The council wanted to find a way to help people understand the realities — the veteran with lingering trauma who can’t live successfully in traditional housing, the domestic-violence victim who cannot go back home.

About 150 people appeared to agree. The evening began at 5:30 at St. Paul’s Episcopal Church with the kind of supper a homeless person might receive — about eight ounces of soup and a slice of buttered and toasted bread. As people ate, they listened quietly to one woman’s account of how she became homeless.

Tawny Scotton was a single mom, raising four children while working two jobs, she told a rapt audience. “But two years ago I lost both jobs and ended up homeless. You never think about that ... because you’re educated. College education.”

Scotton ended up “couch surfing” with her young family. That meant staying here, there and everywhere friends could offer space.

“One finally said, ‘You need to do something different and can’t stay here anymore,’” she said.

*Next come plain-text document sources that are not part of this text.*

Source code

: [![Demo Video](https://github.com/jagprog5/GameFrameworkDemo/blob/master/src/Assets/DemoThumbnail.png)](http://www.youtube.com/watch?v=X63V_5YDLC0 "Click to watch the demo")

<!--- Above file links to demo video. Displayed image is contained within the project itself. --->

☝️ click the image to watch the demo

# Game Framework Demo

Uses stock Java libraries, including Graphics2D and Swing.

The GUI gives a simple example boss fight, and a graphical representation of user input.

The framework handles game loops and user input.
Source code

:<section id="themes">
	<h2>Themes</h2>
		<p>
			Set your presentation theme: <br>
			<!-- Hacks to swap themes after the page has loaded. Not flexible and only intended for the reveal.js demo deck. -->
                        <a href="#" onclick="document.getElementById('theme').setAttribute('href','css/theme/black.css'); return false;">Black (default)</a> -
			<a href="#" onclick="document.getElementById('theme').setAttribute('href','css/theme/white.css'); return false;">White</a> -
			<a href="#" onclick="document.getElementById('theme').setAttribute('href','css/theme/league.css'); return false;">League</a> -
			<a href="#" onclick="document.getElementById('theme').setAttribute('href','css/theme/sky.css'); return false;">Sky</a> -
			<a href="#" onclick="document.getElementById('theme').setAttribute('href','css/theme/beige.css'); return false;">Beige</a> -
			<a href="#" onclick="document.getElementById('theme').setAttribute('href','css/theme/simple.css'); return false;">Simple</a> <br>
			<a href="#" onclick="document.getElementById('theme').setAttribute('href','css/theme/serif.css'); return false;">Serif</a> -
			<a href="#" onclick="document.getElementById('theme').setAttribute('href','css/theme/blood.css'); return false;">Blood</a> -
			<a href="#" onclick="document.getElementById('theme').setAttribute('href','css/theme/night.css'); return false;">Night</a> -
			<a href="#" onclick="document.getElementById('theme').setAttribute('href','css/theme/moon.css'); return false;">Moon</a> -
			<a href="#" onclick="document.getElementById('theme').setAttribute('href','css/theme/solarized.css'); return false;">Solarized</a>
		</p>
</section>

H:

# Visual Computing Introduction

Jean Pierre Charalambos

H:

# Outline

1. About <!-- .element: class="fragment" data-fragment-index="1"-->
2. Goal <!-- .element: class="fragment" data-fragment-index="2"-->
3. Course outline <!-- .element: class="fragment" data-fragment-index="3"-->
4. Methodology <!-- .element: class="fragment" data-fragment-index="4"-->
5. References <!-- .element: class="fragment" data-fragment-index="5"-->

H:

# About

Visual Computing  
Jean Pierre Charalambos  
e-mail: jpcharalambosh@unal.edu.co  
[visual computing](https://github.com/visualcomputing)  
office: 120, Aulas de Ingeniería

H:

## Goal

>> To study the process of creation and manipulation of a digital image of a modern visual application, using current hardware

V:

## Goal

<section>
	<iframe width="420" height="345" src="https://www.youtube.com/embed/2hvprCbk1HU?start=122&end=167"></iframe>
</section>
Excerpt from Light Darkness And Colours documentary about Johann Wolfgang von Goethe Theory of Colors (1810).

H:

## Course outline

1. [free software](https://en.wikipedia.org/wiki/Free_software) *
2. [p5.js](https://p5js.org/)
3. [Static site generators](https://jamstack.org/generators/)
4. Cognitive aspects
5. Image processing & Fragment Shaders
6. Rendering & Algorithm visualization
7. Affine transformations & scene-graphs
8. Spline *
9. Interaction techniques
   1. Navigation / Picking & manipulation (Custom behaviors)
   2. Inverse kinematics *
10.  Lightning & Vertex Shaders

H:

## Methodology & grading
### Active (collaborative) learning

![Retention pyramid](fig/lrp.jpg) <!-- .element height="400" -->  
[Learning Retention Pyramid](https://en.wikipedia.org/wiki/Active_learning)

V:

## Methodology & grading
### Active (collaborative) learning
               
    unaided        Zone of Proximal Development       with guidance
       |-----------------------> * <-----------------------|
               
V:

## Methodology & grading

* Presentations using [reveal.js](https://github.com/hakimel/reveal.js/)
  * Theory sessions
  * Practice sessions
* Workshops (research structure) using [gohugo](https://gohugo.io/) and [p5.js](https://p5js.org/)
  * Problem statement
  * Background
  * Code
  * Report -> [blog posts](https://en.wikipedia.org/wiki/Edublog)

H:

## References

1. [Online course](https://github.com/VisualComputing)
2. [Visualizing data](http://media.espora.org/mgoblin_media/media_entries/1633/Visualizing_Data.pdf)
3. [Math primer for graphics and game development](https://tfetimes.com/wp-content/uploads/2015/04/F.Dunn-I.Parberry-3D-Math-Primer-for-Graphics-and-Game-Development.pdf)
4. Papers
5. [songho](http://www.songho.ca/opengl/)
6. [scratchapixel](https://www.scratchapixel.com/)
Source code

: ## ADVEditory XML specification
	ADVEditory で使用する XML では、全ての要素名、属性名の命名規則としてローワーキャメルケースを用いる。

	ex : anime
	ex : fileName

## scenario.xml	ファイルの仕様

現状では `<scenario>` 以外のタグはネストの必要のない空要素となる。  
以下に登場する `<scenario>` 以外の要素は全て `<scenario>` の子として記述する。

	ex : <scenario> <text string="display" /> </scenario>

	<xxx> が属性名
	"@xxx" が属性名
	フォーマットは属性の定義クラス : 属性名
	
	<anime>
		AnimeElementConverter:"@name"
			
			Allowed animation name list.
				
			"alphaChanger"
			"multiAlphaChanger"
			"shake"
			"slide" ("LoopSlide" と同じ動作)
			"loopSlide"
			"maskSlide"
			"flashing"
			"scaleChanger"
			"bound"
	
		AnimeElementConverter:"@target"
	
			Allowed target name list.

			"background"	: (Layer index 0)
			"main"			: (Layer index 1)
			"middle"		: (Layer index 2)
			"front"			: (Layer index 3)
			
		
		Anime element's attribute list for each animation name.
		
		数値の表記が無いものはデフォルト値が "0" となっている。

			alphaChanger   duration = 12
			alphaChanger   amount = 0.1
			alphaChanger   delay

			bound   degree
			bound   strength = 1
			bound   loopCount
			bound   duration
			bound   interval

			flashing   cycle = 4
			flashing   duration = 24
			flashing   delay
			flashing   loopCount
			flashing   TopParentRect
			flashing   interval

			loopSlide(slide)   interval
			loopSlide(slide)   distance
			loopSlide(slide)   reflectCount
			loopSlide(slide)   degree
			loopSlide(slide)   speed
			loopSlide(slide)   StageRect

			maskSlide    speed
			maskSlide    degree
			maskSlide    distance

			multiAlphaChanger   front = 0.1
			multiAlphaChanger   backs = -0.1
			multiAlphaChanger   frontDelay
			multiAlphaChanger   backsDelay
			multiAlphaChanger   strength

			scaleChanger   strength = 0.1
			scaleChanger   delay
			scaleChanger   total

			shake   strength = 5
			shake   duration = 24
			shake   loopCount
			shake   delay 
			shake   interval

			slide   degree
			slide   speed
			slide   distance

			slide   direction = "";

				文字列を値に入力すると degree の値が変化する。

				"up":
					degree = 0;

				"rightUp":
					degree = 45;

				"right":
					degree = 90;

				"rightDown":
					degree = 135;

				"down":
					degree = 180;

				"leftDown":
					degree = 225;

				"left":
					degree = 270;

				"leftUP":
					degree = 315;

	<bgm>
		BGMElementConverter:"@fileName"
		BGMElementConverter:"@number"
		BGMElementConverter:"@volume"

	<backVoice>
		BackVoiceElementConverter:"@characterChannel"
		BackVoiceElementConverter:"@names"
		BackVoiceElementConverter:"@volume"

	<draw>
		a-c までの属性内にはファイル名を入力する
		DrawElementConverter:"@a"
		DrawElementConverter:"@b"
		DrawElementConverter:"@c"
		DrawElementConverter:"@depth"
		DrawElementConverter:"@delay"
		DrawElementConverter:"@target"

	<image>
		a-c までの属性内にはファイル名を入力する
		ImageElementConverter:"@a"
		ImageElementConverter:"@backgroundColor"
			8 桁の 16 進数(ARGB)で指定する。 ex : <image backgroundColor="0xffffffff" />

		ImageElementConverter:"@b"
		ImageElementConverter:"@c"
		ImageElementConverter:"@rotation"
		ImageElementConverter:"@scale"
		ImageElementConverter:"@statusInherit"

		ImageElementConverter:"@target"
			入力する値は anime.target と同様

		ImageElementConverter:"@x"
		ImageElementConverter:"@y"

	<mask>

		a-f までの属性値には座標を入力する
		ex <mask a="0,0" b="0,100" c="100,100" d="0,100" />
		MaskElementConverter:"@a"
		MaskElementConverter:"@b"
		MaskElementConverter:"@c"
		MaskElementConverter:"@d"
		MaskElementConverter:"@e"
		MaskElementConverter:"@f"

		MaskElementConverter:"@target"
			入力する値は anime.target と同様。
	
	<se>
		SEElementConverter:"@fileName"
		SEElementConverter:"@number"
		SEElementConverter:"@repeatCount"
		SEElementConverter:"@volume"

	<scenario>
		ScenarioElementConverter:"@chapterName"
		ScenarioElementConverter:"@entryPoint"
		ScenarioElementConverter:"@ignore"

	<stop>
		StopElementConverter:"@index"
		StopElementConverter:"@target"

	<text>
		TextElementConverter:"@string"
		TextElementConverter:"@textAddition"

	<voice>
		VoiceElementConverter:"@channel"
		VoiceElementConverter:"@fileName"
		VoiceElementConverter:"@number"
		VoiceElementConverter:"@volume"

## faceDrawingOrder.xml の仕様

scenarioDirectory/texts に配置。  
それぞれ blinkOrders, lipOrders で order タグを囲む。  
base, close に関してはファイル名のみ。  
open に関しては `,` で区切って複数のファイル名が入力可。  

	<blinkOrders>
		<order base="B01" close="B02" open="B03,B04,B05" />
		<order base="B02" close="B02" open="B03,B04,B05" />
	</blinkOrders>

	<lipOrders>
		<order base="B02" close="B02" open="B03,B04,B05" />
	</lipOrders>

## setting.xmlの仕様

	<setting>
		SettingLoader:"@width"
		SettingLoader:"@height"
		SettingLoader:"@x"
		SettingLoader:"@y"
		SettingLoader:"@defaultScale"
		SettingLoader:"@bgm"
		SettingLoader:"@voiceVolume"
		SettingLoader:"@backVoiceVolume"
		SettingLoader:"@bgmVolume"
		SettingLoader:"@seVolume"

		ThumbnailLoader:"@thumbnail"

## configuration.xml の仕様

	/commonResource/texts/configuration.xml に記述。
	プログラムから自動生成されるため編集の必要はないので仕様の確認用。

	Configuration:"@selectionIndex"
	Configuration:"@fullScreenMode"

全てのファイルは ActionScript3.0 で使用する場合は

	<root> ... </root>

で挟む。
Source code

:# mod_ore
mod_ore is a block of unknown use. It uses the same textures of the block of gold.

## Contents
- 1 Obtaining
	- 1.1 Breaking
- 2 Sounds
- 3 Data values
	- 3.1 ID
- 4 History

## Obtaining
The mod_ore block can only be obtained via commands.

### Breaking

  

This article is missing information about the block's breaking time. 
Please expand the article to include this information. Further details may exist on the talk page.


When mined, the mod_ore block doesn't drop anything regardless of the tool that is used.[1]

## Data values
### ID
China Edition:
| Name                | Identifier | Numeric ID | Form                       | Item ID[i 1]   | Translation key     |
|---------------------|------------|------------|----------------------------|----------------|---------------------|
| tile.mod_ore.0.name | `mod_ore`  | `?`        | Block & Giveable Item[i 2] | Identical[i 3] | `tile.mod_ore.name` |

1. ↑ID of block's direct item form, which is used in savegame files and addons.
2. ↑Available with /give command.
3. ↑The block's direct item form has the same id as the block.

It was the “blessing in disguise” that changed her life. Scotton found herself crying in her car at Helpline’s STEP shelter for women, she recounted, blinking back fresh tears at the memory. “There’s really no words to express what it feels like and you could walk by me on the street and never know.”

Scotton has regained her footing, once again employed in two jobs and a recent homebuyer, she said.

“I used to say, ‘I don’t know how people can let that happen.’ But it can be a number of things,” she said. “But I know this is a community you want to live in, there is so much help.’”

With soup in their bellies, those in the fellowship hall broke into three groups for the walking tour, visiting the Christian Aid Center and YWCA, both which offer year-round help to homeless people. Not only with a bed to sleep in, but in getting hooked up to community resources and ways to move forward, noted YWCA Executive Director Anne-Marie Zell Schwerin.

Even when people list a shelter address as home, they are legally homeless, she told those visiting the facility.

“We had more children and larger families in 2013 than ever before,” Zell Schwerin said. “And multigenerational families — mom, kids and grandma.”

The YWCA hosts victims of domestic violence and their families, in stays from one night to 90 days and sometimes more, she said. The average stay is 79 days, up from 26 in 1998. That’s attributed to fewer affordable option for permanent housing, Zell Schwerin said.

As the tour continued, Meliah took care to point out spots known to be frequented the homeless. Covered stairwells and large bushes at one Walla Walla church, for instance, get sleepers out of the line of vision of others, provide overhead protection from wind and rain and some sense of security.

“Safe and unseen,” he said.

The event was a giant first step, Debbie Dumont said this morning. Dumont oversees Walla Walla County’s Department of Human Services homelessness and housing programs.

Not only were organizers of “Invisible Walla Walla” happily stunned at the large turnout, but the fact that nearly all returned to St. Paul’s after the walking tour to brainstorm was validation that many are eager to engage in solutions, she said.

Great ideas were broached in the debriefing period, Dumont said. Stickers on businesses willing to offer homeless people a list of resources without police involvement, a coordinated entry point for all appropriate services — that will kick off Friday through Helpline — and a “well communicated” plan for emergency-weather warming shelters are at the top of the list.

“We now feel we have a huge responsibility to carry this forward,” Dumont said of the Walla Walla Council of Homelessness, adding that members no longer feel alone in tackling the issue.

“There’s a lot more conversation to happen.”